Apr 28, 2010
As 1999 came to a close, Jonathan Marks was fortunate enough to attend a broadcasting conference in Australia for Radio Netherlands. He grabbed the opportunity to make a short visit to Auckland, New Zealand to examine the amazing radio scene that was emerging at that time in the Pacific. The local members of the NZ Radio DX League did us proud with a very warm welcome right in the middle of the America's Cup yacht race. Our narrative steers a different course as we explore radio history in New Zealand. New Zealand is also home to the great Radio Heritage foundation.
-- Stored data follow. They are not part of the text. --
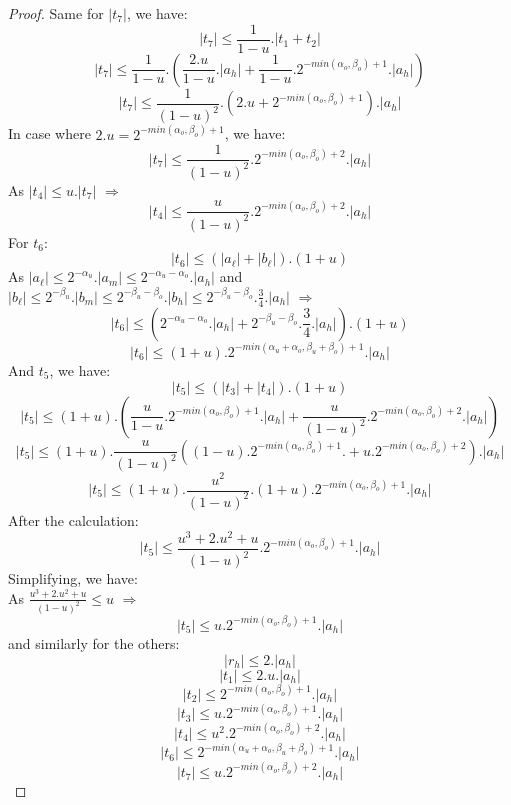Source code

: \begin{proof}
Same for $\lvert t_7 \rvert $, we have:
$$\lvert t_7 \rvert \le \frac{1}{1-u}. \lvert t_1 + t_2 \rvert $$
$$\lvert t_7 \rvert \le \frac{1}{1-u}. (\frac{2.u}{1-u}. \lvert a_h \rvert + \frac{1}{1-u}.2^{-min(\alpha_o,\beta_o)+1}.\lvert a_h \rvert) $$
$$\lvert t_7 \rvert \le \frac{1}{(1-u)^2}. (2.u+ 2^{-min(\alpha_o,\beta_o)+1}). \lvert a_h \rvert  $$
In case where $2.u = 2^{-min(\alpha_o,\beta_o)+1}$, we have:
$$\lvert t_7 \rvert \le \frac{1}{(1-u)^2}.  2^{-min(\alpha_o,\beta_o)+2}. \lvert a_h \rvert  $$
As $\lvert t_4 \rvert \le u. \lvert t_7 \rvert $ $\Rightarrow$
$$\lvert t_4 \rvert \le \frac{u}{(1-u)^2}.  2^{-min(\alpha_o,\beta_o)+2}. \lvert a_h \rvert  $$
For $t_6$:
$$\lvert t_6 \rvert \le (\lvert a_{\ell} \rvert + \lvert b_{\ell} \rvert).(1+u) $$
As $\lvert a_{\ell} \rvert \le 2^{-\alpha_u} .\lvert a_m \rvert  \le 2^{-\alpha_u -\alpha_o} .\lvert a_h \rvert $ and $\lvert b_{\ell} \rvert \le 2^{-\beta_u} .\lvert b_m \rvert \le  2^{-\beta_u -\beta_o} .\lvert b_h \rvert \le  2^{-\beta_u -\beta_o}.\frac{3}{4} .\lvert a_h \rvert$ $\Rightarrow$
$$\lvert t_6 \rvert \le (2^{-\alpha_u -\alpha_o} .\lvert a_h \rvert + 2^{-\beta_u -\beta_o}.\frac{3}{4} .\lvert a_h \rvert).(1+u)$$
$$\lvert t_6 \rvert \le (1+u).2^{-min(\alpha_u +\alpha_o,\beta_u +\beta_o)+1} .\lvert a_h \rvert $$
And $t_5$, we have:
$$\lvert t_5 \rvert \le (\lvert t_3 \rvert + \lvert t_4 \rvert ).(1+u)$$
$$\lvert t_5 \rvert \le (1+u).(\frac{u}{1-u}.2^{-min(\alpha_o,\beta_o)+1}. \lvert a_h \rvert +   \frac{u}{(1-u)^2}.  2^{-min(\alpha_o,\beta_o)+2}. \lvert a_h \rvert )$$
$$\lvert t_5 \rvert \le (1+u).\frac{u}{(1-u)^2}((1-u).2^{-min(\alpha_o,\beta_o)+1}. + u.  2^{-min(\alpha_o,\beta_o)+2}). \lvert a_h \rvert $$
$$\lvert t_5 \rvert \le (1+u).\frac{u^2}{(1-u)^2}.(1+u).2^{-min(\alpha_o,\beta_o)+1}. \lvert a_h \rvert $$
After the calculation:
$$\lvert t_5 \rvert \le \frac{u^3+2.u^2+u}{(1-u)^2}.2^{-min(\alpha_o,\beta_o)+1}. \lvert a_h \rvert $$
Simplifying, we have:\\
As $\frac{u^3+2.u^2+u}{(1-u)^2} \le u$ $\Rightarrow$
$$\lvert t_5 \rvert \le u.2^{-min(\alpha_o,\beta_o)+1}. \lvert a_h \rvert $$ 
and similarly for the others:
$$\lvert r_h \rvert \le 2 .\lvert a_h \rvert$$
$$\lvert t_1 \rvert \le 2.u. \lvert a_h \rvert$$
$$\lvert t_2 \rvert \le 2^{-min(\alpha_o,\beta_o)+1} . \lvert a_h \rvert $$
$$\lvert t_3 \rvert \le u.2^{-min(\alpha_o,\beta_o)+1}. \lvert a_h \rvert $$
$$\lvert t_4 \rvert \le u^2. 2^{-min(\alpha_o,\beta_o)+2}. \lvert a_h \rvert  $$
$$\lvert t_6 \rvert \le 2^{-min(\alpha_u +\alpha_o,\beta_u +\beta_o)+1} .\lvert a_h \rvert $$
$$\lvert t_7 \rvert \le u. 2^{-min(\alpha_o,\beta_o)+2}. \lvert a_h \rvert $$

\end{proof}
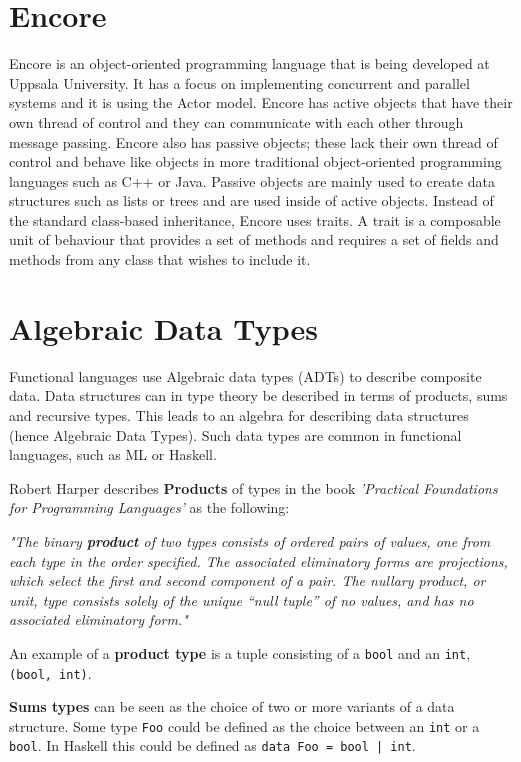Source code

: \documentclass[10pt]{report}
\def\code#1{\texttt{#1}} %
\begin{document}
%
\label{ch:background}
%

\section{Encore}
\par{Encore is an object-oriented programming language that is being developed at Uppsala University\cite{Encore}. It has a focus on implementing concurrent and parallel systems and it is using the Actor model. Encore has active objects that have their own thread of control and they can communicate with each other through message passing. Encore also has passive objects; these lack their own thread of control and behave like objects in more traditional object-oriented programming languages such as C++ or Java. Passive objects are mainly used to create data structures such as lists or trees and are used inside of active objects. Instead of the standard class-based inheritance, Encore uses traits.  A trait is a composable unit of behaviour that provides a set of methods and requires a set of fields and methods from any class that wishes to include it.} %
\section{Algebraic Data Types}
\par{Functional languages use Algebraic data types (ADTs) to describe composite data. Data structures can in type theory be described in terms of products, sums and recursive types. This leads to an algebra for describing data structures (hence Algebraic Data Types). Such data types are common in functional languages, such as ML or Haskell.}

\par{Robert Harper describes \textbf{Products} of types in the book \textit{'Practical Foundations for Programming Languages'} as the following:}

\par{\textit{"The binary \textbf{product} of two types consists of ordered pairs of values, one from each type in the order specified. The associated eliminatory forms are projections, which select the first and second component of a pair. The nullary product, or unit, type consists solely of the unique “null tuple” of no values, and has no associated eliminatory form."}}
\par{An example of a \textbf{product type} is a tuple consisting of a \code{bool} and an \code{int}, \code{(bool, int)}.}
\par{\textbf{Sums types} can be seen as the choice of two or more variants of a data structure. Some type \code{Foo} could be defined as the choice between an \code{int} or a \code{bool}. In Haskell this could be defined as \code{data Foo = bool | int}.}
\end{document}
In this programme you'll hear the voice of Media Network's correspondent Bryan Clark who explains his interest in radio was sparked in the mid 60;s by the offshore ship Radio Hauraki which had a major impact on NZ public radio. The station still operates today (2019) and their logo still reflects the nautical past. in 1999 the old Hauraki MW frequency of 1476 was reused for a rather ingenious listener-sponsored relay of the BBC World Service. The sped up the programmes from London slightly so as to be able to insert some local commercials.
Bryan then takes us through a bandscan of the radio dial in Auckland, explaining the background to some of the stations. And no, Radio Tarana has nothing to do with Albania. Barry Hartley recalls his experiences of Radio New Zealand International. Adrian Sainsbury reflects on the current discussion about the future of RNZI and its role in the Pacific.
The travelogue closes with our visit to George FM (easy to find on any web radio) which has one of the most efficient antennas on the planet. They need it, because they only have a few microwatts of transmission power. They have brilliant ideas - and have since become a major force in the Auckland music scene. The programme continued a week later from Sydney.